The days leading up to these last few were filled with hesitancy, to say the very least. After the conference, I was determined to quit doing campus ministry, and simply give up, despite the encouragement of my discipler that no ministry is perfect and to keep pursuing Jesus in it anyways, despite the imperfections. For this conference, I held low expectations, that it would simply be another time of loneliness, and yet an unexpected bright, true smile spread across my face and loads of giggles of laughter were what exuded from these past two days.
For some reason, I volunteered to drive. Having my own car and being in it is a source of comfort for me, and I am very grateful that I did. With two sweet friends who came along for the ride, it was a gift and a joyous time! It was beautiful to share and be met with the same fears for the weekend ahead, and to know I was not alone with these friends by my side.
The Barefoot Republic Center is absolutely marvelous in beauty! The warmth of the sun penetrates my pores in the most magnificent ways. It was really the little things that meant the most to me this retreat: the little, genuine conversations with new friends, the vulnerability and meaningful times of sharing in my small groups, and the ability to laugh and smile in my loud, quirky, unique way, and remain loved by others.
It was the people that made the difference, Richie, our campus minister opening his heart and family to us, connecting with my small group leader, having the time to rest, and to dance and leap in the fields of grassy meadows under the star, and feel loved.
Worship, hearing the speaker, Matt, share the stories of Jesus and how He draws near to me, and being with others and knowing them more deeply was a simply extraordinary time.
All was well, until Sunday morning came. I remember eating my bowl of cereal when Richie stood up to make an announcement. He said to pray for a student, who had taken her own life. I knew immediately it was her because my roommate had texted me her name earlier to ask if I had known her. The dots connected in my head, and I gasped. I have never known someone who passed away, and truly my brain froze. I walked away to be in the sunshine by the lake with the Lord. I had promised myself before time and time again that in the face of death, I would trust the Lord. Besides, I have been so very close to where she was before. I know what it is to be teetering on the edge of life and death, and yet the Lord has somehow chosen for me to continue on here each and every time the lies cross and scream in my mind.
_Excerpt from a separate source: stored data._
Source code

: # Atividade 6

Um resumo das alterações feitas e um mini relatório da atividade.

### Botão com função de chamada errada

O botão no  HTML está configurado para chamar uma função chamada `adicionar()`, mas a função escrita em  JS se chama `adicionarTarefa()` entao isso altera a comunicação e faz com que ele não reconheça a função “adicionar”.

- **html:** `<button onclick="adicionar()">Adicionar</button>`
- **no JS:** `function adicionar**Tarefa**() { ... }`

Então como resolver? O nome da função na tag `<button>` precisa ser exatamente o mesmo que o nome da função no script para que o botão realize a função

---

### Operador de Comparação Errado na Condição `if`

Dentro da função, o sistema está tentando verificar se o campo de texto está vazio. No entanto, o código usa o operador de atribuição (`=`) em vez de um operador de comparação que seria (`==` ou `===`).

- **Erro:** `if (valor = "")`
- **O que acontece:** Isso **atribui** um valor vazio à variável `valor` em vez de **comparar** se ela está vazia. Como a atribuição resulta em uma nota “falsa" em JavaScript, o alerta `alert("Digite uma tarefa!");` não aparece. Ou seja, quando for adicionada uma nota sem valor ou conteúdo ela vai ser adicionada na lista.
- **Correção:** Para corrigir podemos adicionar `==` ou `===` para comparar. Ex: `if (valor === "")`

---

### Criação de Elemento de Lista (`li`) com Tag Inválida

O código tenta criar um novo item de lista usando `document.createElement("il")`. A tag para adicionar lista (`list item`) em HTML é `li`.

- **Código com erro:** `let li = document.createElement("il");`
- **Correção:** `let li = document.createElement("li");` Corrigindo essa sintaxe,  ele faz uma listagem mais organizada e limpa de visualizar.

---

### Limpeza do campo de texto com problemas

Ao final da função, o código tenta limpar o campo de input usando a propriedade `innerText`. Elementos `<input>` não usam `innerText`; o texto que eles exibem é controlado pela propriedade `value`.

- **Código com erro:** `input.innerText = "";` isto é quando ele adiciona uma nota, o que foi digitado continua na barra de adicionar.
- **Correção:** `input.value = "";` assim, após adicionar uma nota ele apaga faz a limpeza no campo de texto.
The past few hours have been stained with tears and physical pain in my heart. Don’t go, I want to say to her, yet she is already gone and I don’t know how to trust, but I know that the Lord is good.
Her name was Catherine. She was in my favorite class last semester, and she sat right behind me. She was my friend. I remember seeing her last week. She was so smart. I remember most of all her hugs, and wishing I could just have one more of those. I remember the letter I wrote to her last semester:
Dear Catherine, First, I am so glad to have met you this year! It is such a joy to have class with you and to see you at Commons. I am amazed by your kindness and strength. i wanted to say that I am so sorry to hear about your mom. I cannot imagine what it must have felt like to endure that pain, and words cannot describe how sorry I am that she could not be here anymore. My grandfather passed away last semester, and it shook me up a lot. I cannot begin to relate to the feeling of losing someone so very close to you, but something that has brought me a lot of comfort is this verse from the Bible: “The Lord is close to the brokenhearted and saves those who are crushed in spirit.” – Psalm 34:18. I am not really sure what your experience has been with God, whether you believe in Him or not, but I believe that He loves and cares for you and offers strength and comfort for you to lean on at any time. You never have to believe it, but I wanted to tell you about this hope that has changed my life, and would be overjoyed to tell you more about it if you want. Well, dear friend, if there is anything I can do for you whether a hug or a Rand cookie or an encouraging word, don’t hesitate to let me know! Sincerely, Michelle (or Mimi) Cole
Sweet Catherine, I know you cannot read this and are not here with us anymore, no matter how I try to ignore that truth, but I want you to know you are so very dearly loved, and my prayer is that you are in the arms of our Father, that I will see you again one day, because that is the hope I will hold onto. Thank you for being strong and loving and caring beyond it all!! I love you, dear friend! ❤
And so this Sunday ends in tea for warmth and tears, and a broken heart, yet hopeful that Catherine is at rest with my King, and that her legacy, her impact here will continue to serve many, just as she did in her time here on earth.